Apparently Kyle has published the first video in a new series on heart disease. Given how egregious it was, I've decided to make it my mission to fact-check each of the videos in his series as they are published. So let's get into the first one.
Claim: The lipid hypothesis is untenable if several carefully selected datasets reveal results contrary to its principles.
Fact: This is an example of a fallacy in the philosophy of science known as naive falsification. Naive falsification is invalid under the Duhem–Quine thesis, which argues that hypotheses can never be tested in truly assumption-free conditions. This means that if our hypotheses fail to predict results, we are never truly certain whether or not this is due to an error with the hypothesis or an error with our knowledge.
For this reason, we assess the likelihood of causality using confidence, because absolute certainty will always be unattainable. Confidence is built on what we observe in the aggregate. As such, outliers do not overthrow hypotheses.
Claim: The diet-heart hypothesis would posit that dietary cholesterol consumption would predict serum cholesterol concentration.
Claim: The lipid hypothesis and diet-heart hypothesis should be able to predict heart disease, as a function of serum cholesterol levels.
Claim: Interventions to lower serum cholesterol should predict reductions in heart disease outcomes.
Fact: He’s equivocating by using serum cholesterol and LDL-cholesterol as interchangeable terms, and he has even gone so far as to mention that LDL particles (LDL-P) are the focus of both the lipid hypothesis and the diet-heart hypothesis. No credible, modern interpretation of either hypothesis is concerned with total serum cholesterol (TC). Apolipoprotein B-containing lipoproteins (ApoB) are the current targets for therapy.
Claim: The 1988 paper titled “Cholesterol and lipids in the risk of coronary artery disease - the Framingham Heart Study” authored by WP Castelli states that "35 years of data suggest factors other than total or low density lipoprotein (LDL) cholesterol must be considered when evaluating [coronary artery disease] (CHD) risk. Low levels of high density lipoprotein cholesterol (HDL-C) needed for predictive power: total cholesterol/HDL".
Fact: The paper actually states that LDL-cholesterol is predictive of CHD, and that non-HDL-cholesterol (non-HDL-C) is most robustly predictive. This is perfectly consistent with what the modern lipid hypothesis would predict, as it recognizes non-HDL-C as one of the most validated marker of ASCVD risk 1.
This is because non-HDL-C is a near-perfect correlate for ApoB. Remember, ApoB is the primary target for therapy in the prevention of ASCVD.
However, that actually isn't to say that the older risk correlates are no longer reliable. TC and HDL are still a tight correlate for CVD events (AMI) in a dose-dependent manner 2. In terms of risk, non-HDL-C has better predictive power than LDL-C 3. So naturally it is considered over LDL-C in an assessment of ASCVD risk. Again, this is because non-HDL-C is an extremely tight correlate for ApoB 4.

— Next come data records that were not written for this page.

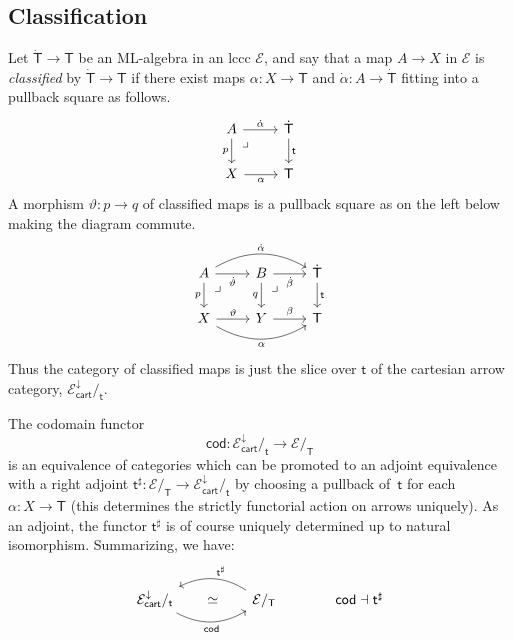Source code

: \documentclass[12pt,reqno]{amsart}
\newcommand{\EE}{\ensuremath{\mathcal{E}}}
\renewcommand{\to}{\ensuremath{\rightarrow}}
\newcommand{\too}{\ensuremath{\longrightarrow}}
\renewcommand{\t}{\ensuremath{\mathsf{t}}}
\newcommand{\T}{\ensuremath{\mathsf{T}}}
\newcommand{\TT}{\ensuremath{\dot{\mathsf{T}}}}
\newcommand{\pbcorner}{\arrow[dr,phantom,"\lrcorner" very near start, shift right=.5ex]} %
\theoremstyle{remark}
\theoremstyle{definition}
\begin{document}
\subsection{Classification}\label{sec:classify}

Let $\TT \to \T$ be an ML-algebra in an lccc $\EE$, and say that a map $A\to X$ in $\EE$ is \emph{classified} by $\TT \to \T$ if there exist maps $\alpha : X \to \T$ and $\dot{\alpha} : A \to \TT$ fitting into a pullback square as follows.
\begin{equation}\label{eq:classifiedfamilies}
\begin{tikzcd}
	 A \ar[d, swap, "p"] \pbcorner \ar[r, "\dot{\alpha}"] & \TT \ar[d, "\t"] \\  
	X \ar[r, swap, "\alpha"] & \T 
 \end{tikzcd}
 \end{equation}
 A morphism $\vartheta : p \to q$ of classified maps is a pullback square as on the left below making the diagram commute.
 \begin{equation}\label{eq:classifiedfamilies2}
\begin{tikzcd}
	A \ar[d,swap, "p"] \ar[r,swap, "\dot{\vartheta}"]  \ar[rr, bend left, "\dot{\alpha}"]  \pbcorner & B \ar[d,swap, "q"]   \ar[r,swap,  "\dot{\beta}"] \pbcorner & \TT \ar[d, "\t"]  \\  
	X \ar[r, "\vartheta"] \ar[rr,swap, bend right, "\alpha"] & Y  \ar[r, "{\beta}"] &  \T
 \end{tikzcd}
 \end{equation}
 Thus the category of classified maps is just the slice over $\t$ of the cartesian arrow category, $\EE^{\downarrow}_{\mathsf{cart}}/_{\t}$.

The codomain functor
\[
\mathsf{cod} : \EE^{\downarrow}_{\mathsf{cart}}/_{\t} \too \EE/_\T
\]
is an equivalence of categories which can be promoted to an adjoint equivalence with a right adjoint $\t^{\sharp} : \EE/_\T \to \EE^{\downarrow}_{\mathsf{cart}}/_{\t}$ by choosing a pullback of~$\t$ for each $\alpha : X \to \T$ (this determines the strictly functorial action on arrows uniquely).  As an adjoint, the functor $\t^{\sharp}$ is of course uniquely determined up to natural isomorphism.  Summarizing, we have:
 \begin{equation}\label{eq:slice adjunction}
\begin{tikzcd}
 \EE^{\downarrow}_{\mathsf{cart}}/_{\t}  \ar[rr, bend right, swap, "{\mathsf{cod} }"] \ar[rr, phantom, description, "{\simeq}"] && \ar[ll, bend right, swap, "{\t^{\sharp}}"] \EE/_\T & \quad \mathsf{cod} \dashv \t^{\sharp}
 \end{tikzcd}
 \end{equation}
\end{document}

Claim: More markers for ASCVD progression are being proposed, not because these markers are actually better discoveries, but because it is an attempt to explain heterogeneity in the results.
Fact: Yes, as discussed above, there is heterogeneity when looking at LDL-C, TC, or even HDL-C in isolation. However, they are all still correlates for risk. We just have better correlates these days. The discovery of better correlates does not invalidated previously discovered correlates. Right now, the best correlate we have is either LDL-P or ApoB 567.
The only correlate that survives multivariable adjustment is ApoB at the end of the day.
Claim: No statistically significant differences in serum cholesterol with regards to egg consumption, which contradicts the diet-heart hypothesis.
Fact: The relationship between dietary cholesterol and TC is a hyperbolic curve 8. If the background diet of the subjects was already sufficiently high enough in dietary cholesterol, you would not expect to see a robust effect.
Meta-regression analyses on cholesterol-feeding studies divulge the non-linearity in the effect of dietary cholesterol on blood lipids, particularly LDL-C 9. With intakes of dietary cholesterol exceeding 300mg/day, it is statistically unlikely that you would continue to see increases in LDL-C.
While dietary cholesterol is part of the Keys equation, which is an equation that is used to predict the effect of dietary lipids on blood lipids, dietary cholesterol was never a primary consideration for the diet-heart hypothesis 10.
In fact, Ancel Keys himself had stated that dietary cholesterol was not likely to be a significant contributor to ASCVD risk.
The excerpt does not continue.